Work order: Would you output all the data exactly as it stands?

Information shown:
*** Block opens ***
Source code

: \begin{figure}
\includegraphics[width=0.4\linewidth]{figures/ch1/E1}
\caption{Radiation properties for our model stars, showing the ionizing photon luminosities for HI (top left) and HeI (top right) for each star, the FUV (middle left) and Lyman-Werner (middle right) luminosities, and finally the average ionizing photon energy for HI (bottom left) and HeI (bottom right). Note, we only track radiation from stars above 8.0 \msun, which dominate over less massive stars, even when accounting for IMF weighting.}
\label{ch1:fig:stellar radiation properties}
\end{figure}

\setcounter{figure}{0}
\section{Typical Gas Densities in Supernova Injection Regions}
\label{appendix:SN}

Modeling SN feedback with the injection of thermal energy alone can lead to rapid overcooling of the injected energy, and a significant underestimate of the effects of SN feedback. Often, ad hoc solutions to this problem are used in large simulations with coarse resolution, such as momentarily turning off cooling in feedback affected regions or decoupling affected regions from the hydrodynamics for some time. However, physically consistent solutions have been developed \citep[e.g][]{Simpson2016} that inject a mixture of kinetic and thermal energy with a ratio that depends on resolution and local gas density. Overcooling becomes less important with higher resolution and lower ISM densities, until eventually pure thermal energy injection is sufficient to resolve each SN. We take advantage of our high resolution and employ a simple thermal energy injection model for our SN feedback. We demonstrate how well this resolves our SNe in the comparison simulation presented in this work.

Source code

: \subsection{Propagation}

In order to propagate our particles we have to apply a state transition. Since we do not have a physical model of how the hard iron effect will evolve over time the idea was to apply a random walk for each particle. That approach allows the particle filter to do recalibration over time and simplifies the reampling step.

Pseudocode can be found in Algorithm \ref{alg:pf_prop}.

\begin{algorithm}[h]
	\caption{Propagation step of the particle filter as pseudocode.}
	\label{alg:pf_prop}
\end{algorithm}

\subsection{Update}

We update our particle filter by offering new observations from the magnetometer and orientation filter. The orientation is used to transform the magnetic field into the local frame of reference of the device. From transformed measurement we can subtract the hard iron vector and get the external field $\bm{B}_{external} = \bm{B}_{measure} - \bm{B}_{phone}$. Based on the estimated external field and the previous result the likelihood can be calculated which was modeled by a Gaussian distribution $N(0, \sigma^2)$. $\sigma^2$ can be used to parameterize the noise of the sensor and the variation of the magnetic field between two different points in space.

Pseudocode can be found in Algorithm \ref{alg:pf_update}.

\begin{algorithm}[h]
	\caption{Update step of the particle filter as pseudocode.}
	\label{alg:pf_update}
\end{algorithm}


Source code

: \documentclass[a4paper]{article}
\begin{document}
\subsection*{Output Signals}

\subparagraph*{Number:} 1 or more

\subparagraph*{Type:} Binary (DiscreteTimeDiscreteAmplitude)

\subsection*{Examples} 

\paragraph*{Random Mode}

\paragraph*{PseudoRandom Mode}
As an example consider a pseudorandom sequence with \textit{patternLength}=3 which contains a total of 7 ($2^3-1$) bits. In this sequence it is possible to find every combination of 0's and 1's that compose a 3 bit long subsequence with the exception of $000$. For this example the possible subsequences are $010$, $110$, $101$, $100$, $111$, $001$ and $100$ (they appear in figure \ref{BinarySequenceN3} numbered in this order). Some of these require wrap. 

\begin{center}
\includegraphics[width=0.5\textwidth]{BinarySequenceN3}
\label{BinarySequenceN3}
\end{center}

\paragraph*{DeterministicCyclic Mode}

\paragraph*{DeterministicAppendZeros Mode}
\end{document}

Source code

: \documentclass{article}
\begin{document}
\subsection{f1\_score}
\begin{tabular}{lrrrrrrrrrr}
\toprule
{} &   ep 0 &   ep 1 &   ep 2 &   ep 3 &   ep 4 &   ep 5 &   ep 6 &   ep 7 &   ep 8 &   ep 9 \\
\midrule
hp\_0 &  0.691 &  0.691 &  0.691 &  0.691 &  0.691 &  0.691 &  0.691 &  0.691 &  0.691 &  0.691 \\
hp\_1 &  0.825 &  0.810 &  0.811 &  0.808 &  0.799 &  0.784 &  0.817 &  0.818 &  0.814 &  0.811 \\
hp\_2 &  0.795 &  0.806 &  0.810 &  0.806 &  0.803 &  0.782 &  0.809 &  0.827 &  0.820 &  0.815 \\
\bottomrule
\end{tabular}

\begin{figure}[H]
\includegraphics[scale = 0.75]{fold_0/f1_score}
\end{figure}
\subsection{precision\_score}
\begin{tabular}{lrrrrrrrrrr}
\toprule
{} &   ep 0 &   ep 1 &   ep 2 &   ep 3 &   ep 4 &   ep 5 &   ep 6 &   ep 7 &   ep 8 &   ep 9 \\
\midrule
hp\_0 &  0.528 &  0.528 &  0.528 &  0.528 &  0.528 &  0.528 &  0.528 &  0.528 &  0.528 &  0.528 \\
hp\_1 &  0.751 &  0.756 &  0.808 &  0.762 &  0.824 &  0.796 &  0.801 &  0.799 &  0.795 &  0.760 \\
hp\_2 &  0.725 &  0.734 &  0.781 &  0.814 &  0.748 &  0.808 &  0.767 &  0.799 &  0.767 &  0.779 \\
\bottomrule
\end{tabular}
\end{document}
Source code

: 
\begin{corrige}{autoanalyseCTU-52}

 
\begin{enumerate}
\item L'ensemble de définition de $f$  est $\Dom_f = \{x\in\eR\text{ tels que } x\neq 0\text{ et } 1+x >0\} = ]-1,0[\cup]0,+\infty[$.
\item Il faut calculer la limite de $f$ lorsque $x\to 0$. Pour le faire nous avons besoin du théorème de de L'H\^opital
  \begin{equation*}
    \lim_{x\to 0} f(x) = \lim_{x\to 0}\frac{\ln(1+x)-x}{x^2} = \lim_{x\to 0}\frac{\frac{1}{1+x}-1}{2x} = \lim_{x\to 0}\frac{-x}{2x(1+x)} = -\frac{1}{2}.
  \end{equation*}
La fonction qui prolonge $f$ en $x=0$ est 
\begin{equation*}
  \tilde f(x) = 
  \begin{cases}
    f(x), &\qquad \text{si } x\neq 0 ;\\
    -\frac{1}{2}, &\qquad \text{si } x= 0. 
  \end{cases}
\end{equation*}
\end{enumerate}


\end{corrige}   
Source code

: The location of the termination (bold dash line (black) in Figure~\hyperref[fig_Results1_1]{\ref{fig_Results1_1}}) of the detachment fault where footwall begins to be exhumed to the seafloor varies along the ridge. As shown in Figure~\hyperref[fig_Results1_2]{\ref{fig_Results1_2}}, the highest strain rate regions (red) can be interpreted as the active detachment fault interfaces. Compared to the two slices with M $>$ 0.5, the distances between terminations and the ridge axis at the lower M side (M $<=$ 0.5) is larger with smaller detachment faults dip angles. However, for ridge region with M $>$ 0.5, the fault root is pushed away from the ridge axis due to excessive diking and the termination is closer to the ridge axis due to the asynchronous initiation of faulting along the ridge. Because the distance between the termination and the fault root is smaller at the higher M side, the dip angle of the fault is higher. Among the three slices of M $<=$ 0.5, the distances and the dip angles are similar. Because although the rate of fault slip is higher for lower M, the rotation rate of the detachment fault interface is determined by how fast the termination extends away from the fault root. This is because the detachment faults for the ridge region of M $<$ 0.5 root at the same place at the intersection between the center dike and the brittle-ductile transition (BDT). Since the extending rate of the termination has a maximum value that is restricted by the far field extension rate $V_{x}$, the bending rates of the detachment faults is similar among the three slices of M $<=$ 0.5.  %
*** Block closes ***
Exercise result:
Source code

: \begin{figure}
\includegraphics[width=0.4\linewidth]{figures/ch1/E1}
\caption{Radiation properties for our model stars, showing the ionizing photon luminosities for HI (top left) and HeI (top right) for each star, the FUV (middle left) and Lyman-Werner (middle right) luminosities, and finally the average ionizing photon energy for HI (bottom left) and HeI (bottom right). Note, we only track radiation from stars above 8.0 \msun, which dominate over less massive stars, even when accounting for IMF weighting.}
\label{ch1:fig:stellar radiation properties}
\end{figure}

\setcounter{figure}{0}
\section{Typical Gas Densities in Supernova Injection Regions}
\label{appendix:SN}

Modeling SN feedback with the injection of thermal energy alone can lead to rapid overcooling of the injected energy, and a significant underestimate of the effects of SN feedback. Often, ad hoc solutions to this problem are used in large simulations with coarse resolution, such as momentarily turning off cooling in feedback affected regions or decoupling affected regions from the hydrodynamics for some time. However, physically consistent solutions have been developed \citep[e.g][]{Simpson2016} that inject a mixture of kinetic and thermal energy with a ratio that depends on resolution and local gas density. Overcooling becomes less important with higher resolution and lower ISM densities, until eventually pure thermal energy injection is sufficient to resolve each SN. We take advantage of our high resolution and employ a simple thermal energy injection model for our SN feedback. We demonstrate how well this resolves our SNe in the comparison simulation presented in this work.

Source code

: \subsection{Propagation}

In order to propagate our particles we have to apply a state transition. Since we do not have a physical model of how the hard iron effect will evolve over time the idea was to apply a random walk for each particle. That approach allows the particle filter to do recalibration over time and simplifies the reampling step.

Pseudocode can be found in Algorithm \ref{alg:pf_prop}.

\begin{algorithm}[h]
	\caption{Propagation step of the particle filter as pseudocode.}
	\label{alg:pf_prop}
\end{algorithm}

\subsection{Update}

We update our particle filter by offering new observations from the magnetometer and orientation filter. The orientation is used to transform the magnetic field into the local frame of reference of the device. From transformed measurement we can subtract the hard iron vector and get the external field $\bm{B}_{external} = \bm{B}_{measure} - \bm{B}_{phone}$. Based on the estimated external field and the previous result the likelihood can be calculated which was modeled by a Gaussian distribution $N(0, \sigma^2)$. $\sigma^2$ can be used to parameterize the noise of the sensor and the variation of the magnetic field between two different points in space.

Pseudocode can be found in Algorithm \ref{alg:pf_update}.

\begin{algorithm}[h]
	\caption{Update step of the particle filter as pseudocode.}
	\label{alg:pf_update}
\end{algorithm}


Source code

: \documentclass[a4paper]{article}
\begin{document}
\subsection*{Output Signals}

\subparagraph*{Number:} 1 or more

\subparagraph*{Type:} Binary (DiscreteTimeDiscreteAmplitude)

\subsection*{Examples} 

\paragraph*{Random Mode}

\paragraph*{PseudoRandom Mode}
As an example consider a pseudorandom sequence with \textit{patternLength}=3 which contains a total of 7 ($2^3-1$) bits. In this sequence it is possible to find every combination of 0's and 1's that compose a 3 bit long subsequence with the exception of $000$. For this example the possible subsequences are $010$, $110$, $101$, $100$, $111$, $001$ and $100$ (they appear in figure \ref{BinarySequenceN3} numbered in this order). Some of these require wrap. 

\begin{center}
\includegraphics[width=0.5\textwidth]{BinarySequenceN3}
\label{BinarySequenceN3}
\end{center}

\paragraph*{DeterministicCyclic Mode}

\paragraph*{DeterministicAppendZeros Mode}
\end{document}

Source code

: \documentclass{article}
\begin{document}
\subsection{f1\_score}
\begin{tabular}{lrrrrrrrrrr}
\toprule
{} &   ep 0 &   ep 1 &   ep 2 &   ep 3 &   ep 4 &   ep 5 &   ep 6 &   ep 7 &   ep 8 &   ep 9 \\
\midrule
hp\_0 &  0.691 &  0.691 &  0.691 &  0.691 &  0.691 &  0.691 &  0.691 &  0.691 &  0.691 &  0.691 \\
hp\_1 &  0.825 &  0.810 &  0.811 &  0.808 &  0.799 &  0.784 &  0.817 &  0.818 &  0.814 &  0.811 \\
hp\_2 &  0.795 &  0.806 &  0.810 &  0.806 &  0.803 &  0.782 &  0.809 &  0.827 &  0.820 &  0.815 \\
\bottomrule
\end{tabular}

\begin{figure}[H]
\includegraphics[scale = 0.75]{fold_0/f1_score}
\end{figure}
\subsection{precision\_score}
\begin{tabular}{lrrrrrrrrrr}
\toprule
{} &   ep 0 &   ep 1 &   ep 2 &   ep 3 &   ep 4 &   ep 5 &   ep 6 &   ep 7 &   ep 8 &   ep 9 \\
\midrule
hp\_0 &  0.528 &  0.528 &  0.528 &  0.528 &  0.528 &  0.528 &  0.528 &  0.528 &  0.528 &  0.528 \\
hp\_1 &  0.751 &  0.756 &  0.808 &  0.762 &  0.824 &  0.796 &  0.801 &  0.799 &  0.795 &  0.760 \\
hp\_2 &  0.725 &  0.734 &  0.781 &  0.814 &  0.748 &  0.808 &  0.767 &  0.799 &  0.767 &  0.779 \\
\bottomrule
\end{tabular}
\end{document}
Source code

: 
\begin{corrige}{autoanalyseCTU-52}

 
\begin{enumerate}
\item L'ensemble de définition de $f$  est $\Dom_f = \{x\in\eR\text{ tels que } x\neq 0\text{ et } 1+x >0\} = ]-1,0[\cup]0,+\infty[$.
\item Il faut calculer la limite de $f$ lorsque $x\to 0$. Pour le faire nous avons besoin du théorème de de L'H\^opital
  \begin{equation*}
    \lim_{x\to 0} f(x) = \lim_{x\to 0}\frac{\ln(1+x)-x}{x^2} = \lim_{x\to 0}\frac{\frac{1}{1+x}-1}{2x} = \lim_{x\to 0}\frac{-x}{2x(1+x)} = -\frac{1}{2}.
  \end{equation*}
La fonction qui prolonge $f$ en $x=0$ est 
\begin{equation*}
  \tilde f(x) = 
  \begin{cases}
    f(x), &\qquad \text{si } x\neq 0 ;\\
    -\frac{1}{2}, &\qquad \text{si } x= 0. 
  \end{cases}
\end{equation*}
\end{enumerate}


\end{corrige}   
Source code

: The location of the termination (bold dash line (black) in Figure~\hyperref[fig_Results1_1]{\ref{fig_Results1_1}}) of the detachment fault where footwall begins to be exhumed to the seafloor varies along the ridge. As shown in Figure~\hyperref[fig_Results1_2]{\ref{fig_Results1_2}}, the highest strain rate regions (red) can be interpreted as the active detachment fault interfaces. Compared to the two slices with M $>$ 0.5, the distances between terminations and the ridge axis at the lower M side (M $<=$ 0.5) is larger with smaller detachment faults dip angles. However, for ridge region with M $>$ 0.5, the fault root is pushed away from the ridge axis due to excessive diking and the termination is closer to the ridge axis due to the asynchronous initiation of faulting along the ridge. Because the distance between the termination and the fault root is smaller at the higher M side, the dip angle of the fault is higher. Among the three slices of M $<=$ 0.5, the distances and the dip angles are similar. Because although the rate of fault slip is higher for lower M, the rotation rate of the detachment fault interface is determined by how fast the termination extends away from the fault root. This is because the detachment faults for the ridge region of M $<$ 0.5 root at the same place at the intersection between the center dike and the brittle-ductile transition (BDT). Since the extending rate of the termination has a maximum value that is restricted by the far field extension rate $V_{x}$, the bending rates of the detachment faults is similar among the three slices of M $<=$ 0.5.  %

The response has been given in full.